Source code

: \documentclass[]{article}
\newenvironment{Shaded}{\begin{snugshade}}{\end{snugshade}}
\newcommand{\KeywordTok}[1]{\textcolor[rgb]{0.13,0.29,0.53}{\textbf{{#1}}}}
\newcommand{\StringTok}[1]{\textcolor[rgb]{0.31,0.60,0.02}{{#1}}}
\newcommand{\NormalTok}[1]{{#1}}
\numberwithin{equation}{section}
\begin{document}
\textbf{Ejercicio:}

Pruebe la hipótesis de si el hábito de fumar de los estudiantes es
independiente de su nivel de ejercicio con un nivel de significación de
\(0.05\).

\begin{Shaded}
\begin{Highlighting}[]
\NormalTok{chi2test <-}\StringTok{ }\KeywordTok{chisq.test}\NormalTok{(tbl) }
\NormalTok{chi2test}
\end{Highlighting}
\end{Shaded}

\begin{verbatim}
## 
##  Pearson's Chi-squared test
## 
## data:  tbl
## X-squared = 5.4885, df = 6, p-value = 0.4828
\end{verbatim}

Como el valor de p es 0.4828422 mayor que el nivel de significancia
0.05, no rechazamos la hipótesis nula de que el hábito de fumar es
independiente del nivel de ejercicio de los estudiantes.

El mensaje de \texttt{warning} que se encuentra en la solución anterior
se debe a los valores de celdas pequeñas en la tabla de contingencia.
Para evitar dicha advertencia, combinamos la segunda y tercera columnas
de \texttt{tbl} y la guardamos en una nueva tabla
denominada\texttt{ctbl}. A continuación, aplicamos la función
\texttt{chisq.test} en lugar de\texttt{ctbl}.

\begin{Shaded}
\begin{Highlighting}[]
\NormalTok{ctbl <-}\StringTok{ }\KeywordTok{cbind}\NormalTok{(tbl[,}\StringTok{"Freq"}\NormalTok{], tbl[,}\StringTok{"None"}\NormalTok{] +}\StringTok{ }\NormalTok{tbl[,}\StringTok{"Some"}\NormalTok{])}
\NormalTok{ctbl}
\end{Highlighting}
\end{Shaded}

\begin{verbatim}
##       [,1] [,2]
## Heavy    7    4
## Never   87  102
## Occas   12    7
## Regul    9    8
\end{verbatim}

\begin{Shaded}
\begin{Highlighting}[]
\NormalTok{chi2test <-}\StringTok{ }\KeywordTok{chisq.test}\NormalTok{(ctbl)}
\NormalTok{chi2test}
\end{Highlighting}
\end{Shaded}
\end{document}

Work instruction –
Repeat the data above. Change nothing.

Response to the task –
Source code

: \documentclass[]{article}
\newenvironment{Shaded}{\begin{snugshade}}{\end{snugshade}}
\newcommand{\KeywordTok}[1]{\textcolor[rgb]{0.13,0.29,0.53}{\textbf{{#1}}}}
\newcommand{\StringTok}[1]{\textcolor[rgb]{0.31,0.60,0.02}{{#1}}}
\newcommand{\NormalTok}[1]{{#1}}
\numberwithin{equation}{section}
\begin{document}
\textbf{Ejercicio:}

Pruebe la hipótesis de si el hábito de fumar de los estudiantes es
independiente de su nivel de ejercicio con un nivel de significación de
\(0.05\).

\begin{Shaded}
\begin{Highlighting}[]
\NormalTok{chi2test <-}\StringTok{ }\KeywordTok{chisq.test}\NormalTok{(tbl) }
\NormalTok{chi2test}
\end{Highlighting}
\end{Shaded}

\begin{verbatim}
## 
##  Pearson's Chi-squared test
## 
## data:  tbl
## X-squared = 5.4885, df = 6, p-value = 0.4828
\end{verbatim}

Como el valor de p es 0.4828422 mayor que el nivel de significancia
0.05, no rechazamos la hipótesis nula de que el hábito de fumar es
independiente del nivel de ejercicio de los estudiantes.

El mensaje de \texttt{warning} que se encuentra en la solución anterior
se debe a los valores de celdas pequeñas en la tabla de contingencia.
Para evitar dicha advertencia, combinamos la segunda y tercera columnas
de \texttt{tbl} y la guardamos en una nueva tabla
denominada\texttt{ctbl}. A continuación, aplicamos la función
\texttt{chisq.test} en lugar de\texttt{ctbl}.

\begin{Shaded}
\begin{Highlighting}[]
\NormalTok{ctbl <-}\StringTok{ }\KeywordTok{cbind}\NormalTok{(tbl[,}\StringTok{"Freq"}\NormalTok{], tbl[,}\StringTok{"None"}\NormalTok{] +}\StringTok{ }\NormalTok{tbl[,}\StringTok{"Some"}\NormalTok{])}
\NormalTok{ctbl}
\end{Highlighting}
\end{Shaded}

\begin{verbatim}
##       [,1] [,2]
## Heavy    7    4
## Never   87  102
## Occas   12    7
## Regul    9    8
\end{verbatim}

\begin{Shaded}
\begin{Highlighting}[]
\NormalTok{chi2test <-}\StringTok{ }\KeywordTok{chisq.test}\NormalTok{(ctbl)}
\NormalTok{chi2test}
\end{Highlighting}
\end{Shaded}
\end{document}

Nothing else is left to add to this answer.